The fix worked, deletion was sent this time, but we have an issue with permissions:
... [2022-11-25 09:06:28,720] INFO:deletion Attempting to delete "commonswiki/38f/38f8f08e7cb41582e28db17fbcc6662eb51bdff9efc071c8c70e82662ab1e86a" from "https://backup1004.eqiad.wmnet:9000" [2022-11-25 09:06:28,743] ERROR:root An error occurred (AccessDenied) when calling the DeleteObject operation: Access Denied. [2022-11-25 09:06:28,743] ERROR:deletion "commonswiki/38f/38f8f08e7cb41582e28db17fbcc6662eb51bdff9efc071c8c70e82662ab1e86a" failed to be deleted from "https://backup1004.eqiad.wmnet:9000" ...

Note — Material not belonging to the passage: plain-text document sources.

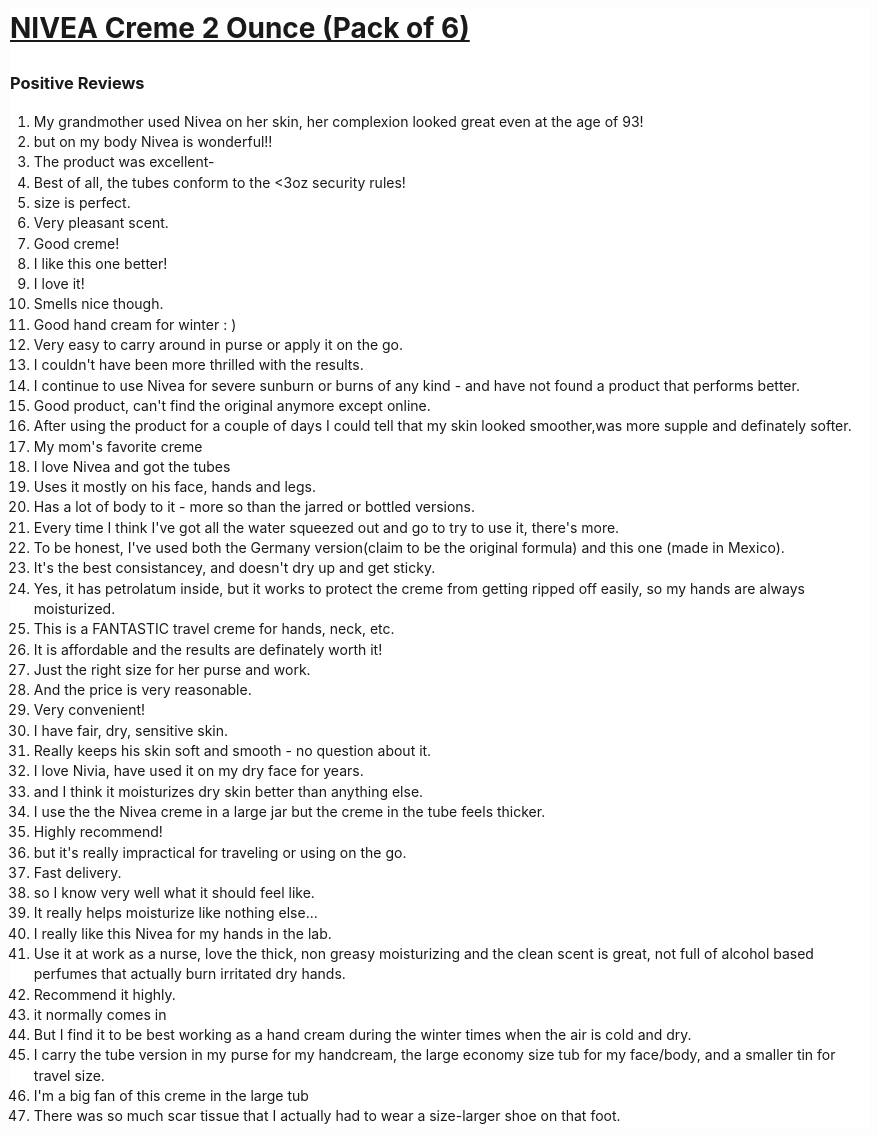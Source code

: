 # [NIVEA Creme 2 Ounce (Pack of 6)](https://products.checkmycream.com/products/nivea-creme-2-ounce-pack-of-6.html)

### Positive Reviews

<ol>
      <li>My grandmother used Nivea on her skin, her complexion looked great even at the age of 93!</li>
      <li>but on my body Nivea is wonderful!!</li>
      <li>The product was excellent-</li>
      <li>Best of all, the tubes conform to the &lt;3oz security rules!</li>
      <li>size is perfect.  </li>
      <li>Very pleasant scent.</li>
      <li>Good creme!</li>
      <li>I like this one better!</li>
      <li>I love it!</li>
      <li>Smells nice though.</li>
      <li>Good hand cream for winter  : )</li>
      <li>Very easy to carry around in purse or apply it on the go.</li>
      <li>I couldn&#x27;t have been more thrilled with the results.</li>
      <li>I continue to use Nivea for severe sunburn or burns of any kind - and have not found a product that performs better.  </li>
      <li>Good product, can&#x27;t find the original anymore except online.</li>
      <li>After using the product for a couple of days I could tell that my skin looked smoother,was more supple and definately softer.</li>
      <li>My mom&#x27;s favorite creme</li>
      <li>I love Nivea and got the tubes</li>
      <li>Uses it mostly on his face, hands and legs.  </li>
      <li>Has a lot of body to it - more so than the jarred or bottled versions.</li>
      <li>Every time I think I&#x27;ve got all the water squeezed out and go to try to use it, there&#x27;s more.  </li>
      <li>To be honest, I&#x27;ve used both the Germany version(claim to be the original formula) and this one (made in Mexico).</li>
      <li>It&#x27;s the best consistancey, and doesn&#x27;t dry up and get sticky.</li>
      <li>Yes, it has petrolatum inside, but it works to protect the creme from getting ripped off easily, so my hands are always moisturized.</li>
      <li>This is a FANTASTIC travel creme for hands, neck, etc.</li>
      <li>It is affordable and the results are definately worth it!</li>
      <li>Just the right size for her purse and work.</li>
      <li>And the price is very reasonable.</li>
      <li>Very convenient!  </li>
      <li>I have fair, dry, sensitive skin.</li>
      <li>Really keeps his skin soft and smooth - no question about it.  </li>
      <li>I love Nivia, have used it on my dry face for years.</li>
      <li>and I think it moisturizes dry skin better than anything else.</li>
      <li>I use the the Nivea creme in a large jar but the creme in the tube feels thicker.  </li>
      <li>Highly recommend!</li>
      <li>but it&#x27;s really impractical for traveling or using on the go.</li>
      <li>Fast delivery.  </li>
      <li>so I know very well what it should feel like.  </li>
      <li>It really helps moisturize like nothing else...</li>
      <li>I really like this Nivea for my hands in the lab.  </li>
      <li>Use it at work as a nurse, love the thick, non greasy moisturizing and the clean scent is great, not full of alcohol based perfumes that actually burn irritated dry hands.</li>
      <li>Recommend it highly.</li>
      <li>it normally comes in</li>
      <li>But I find it to be best working as a hand cream during the winter times when the air is cold and dry.</li>
      <li>I carry the tube version in my purse for my handcream, the large economy size tub for my face/body, and a smaller tin for travel size.</li>
      <li>I&#x27;m a big fan of this creme in the large tub</li>
      <li>There was so much scar tissue that I actually had to wear a size-larger shoe on that foot.  </li>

I will deploy the software update and have a look at permissions, most likely the user has upload, list and download permissions, but not deletion (or it is using the wrong user, the backup user rather than a more privileged account).
I know what the issue is- this automation was made initially just to list and restore files, never to modify them (deletion was a later addition). For this reason, these scripts use the read-only mediabackups account, which fails at performing the actual deletion.
For now, I will add the deletion permission to the read-only user to unblock this, but we will need a better model (e.g. 3 users- one for backups/uploads, one for restores/listing and one for deletion?).
Issues solved now, with a last blocker: metadata is correctly updated on the files table (file is set as "hard-deleted") but the row on the backups table is not deleted, so this is detected as a "metadata deletion failure". Investigating.